Stored entries

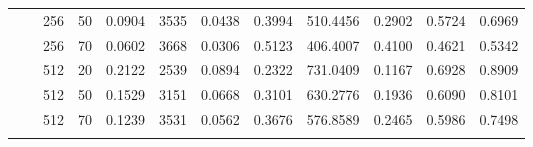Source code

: \begin{table}[H]
{\begin{tabular}{llllrrrrrrrr}
	&  & 256 & 50 & {\cellcolor[HTML]{D6D6F4}} \color[HTML]{000000} 0.0904 & {\cellcolor[HTML]{1515FE}} \color[HTML]{F1F1F1} 3535 & {\cellcolor[HTML]{D2D2F4}} \color[HTML]{000000} 0.0438 & {\cellcolor[HTML]{5252FB}} \color[HTML]{F1F1F1} 0.3994 & {\cellcolor[HTML]{B9B9F6}} \color[HTML]{000000} 510.4456 & {\cellcolor[HTML]{5050FB}} \color[HTML]{F1F1F1} 0.2902 & {\cellcolor[HTML]{A9A9F6}} \color[HTML]{000000} 0.5724 & {\cellcolor[HTML]{9393F8}} \color[HTML]{F1F1F1} 0.6969 \\ & & 256 & 70 & {\cellcolor[HTML]{F0F0F3}} \color[HTML]{000000} 0.0602 & {\cellcolor[HTML]{0000FF}} \color[HTML]{F1F1F1} 3668 & {\cellcolor[HTML]{F0F0F3}} \color[HTML]{000000} 0.0306 & {\cellcolor[HTML]{0000FF}} \color[HTML]{F1F1F1} 0.5123 & {\cellcolor[HTML]{F0F0F3}} \color[HTML]{000000} 406.4007 & {\cellcolor[HTML]{0000FF}} \color[HTML]{F1F1F1} 0.4100 & {\cellcolor[HTML]{F0F0F3}} \color[HTML]{000000} 0.4621 & {\cellcolor[HTML]{F0F0F3}} \color[HTML]{000000} 0.5342 \\ & & 512 & 20 & {\cellcolor[HTML]{6868FA}} \color[HTML]{F1F1F1} 0.2122 & {\cellcolor[HTML]{B4B4F6}} \color[HTML]{000000} 2539 & {\cellcolor[HTML]{6767FA}} \color[HTML]{F1F1F1} 0.0894 & {\cellcolor[HTML]{CCCCF5}} \color[HTML]{000000} 0.2322 & {\cellcolor[HTML]{4343FC}} \color[HTML]{F1F1F1} 731.0409 & {\cellcolor[HTML]{C5C5F5}} \color[HTML]{000000} 0.1167 & {\cellcolor[HTML]{5A5AFA}} \color[HTML]{F1F1F1} 0.6928 & {\cellcolor[HTML]{2424FD}} \color[HTML]{F1F1F1} 0.8909 \\ & & 512 & 50 & {\cellcolor[HTML]{9D9DF7}} \color[HTML]{F1F1F1} 0.1529 & {\cellcolor[HTML]{5252FB}} \color[HTML]{F1F1F1} 3151 & {\cellcolor[HTML]{9D9DF7}} \color[HTML]{F1F1F1} 0.0668 & {\cellcolor[HTML]{9393F8}} \color[HTML]{F1F1F1} 0.3101 & {\cellcolor[HTML]{7979F9}} \color[HTML]{F1F1F1} 630.2776 & {\cellcolor[HTML]{9191F8}} \color[HTML]{F1F1F1} 0.1936 & {\cellcolor[HTML]{9090F8}} \color[HTML]{F1F1F1} 0.6090 & {\cellcolor[HTML]{5252FB}} \color[HTML]{F1F1F1} 0.8101 \\ & & 512 & 70 & {\cellcolor[HTML]{B8B8F6}} \color[HTML]{000000} 0.1239 & {\cellcolor[HTML]{1616FE}} \color[HTML]{F1F1F1} 3531 & {\cellcolor[HTML]{B5B5F6}} \color[HTML]{000000} 0.0562 & {\cellcolor[HTML]{6969FA}} \color[HTML]{F1F1F1} 0.3676 & {\cellcolor[HTML]{9696F7}} \color[HTML]{F1F1F1} 576.8589 & {\cellcolor[HTML]{6D6DF9}} \color[HTML]{F1F1F1} 0.2465 & {\cellcolor[HTML]{9797F7}} \color[HTML]{F1F1F1} 0.5986 & {\cellcolor[HTML]{7575F9}} \color[HTML]{F1F1F1} 0.7498 \\\hlineB{5.5}

\end{tabular}}
\end{table}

-- YOUR INSTRUCTIONS --
Read the entries above and find each line holding the word "begin". Copy it out.

-- WRITTEN ANSWER --
: \begin{table}[H]
{\begin{tabular}{llllrrrrrrrr}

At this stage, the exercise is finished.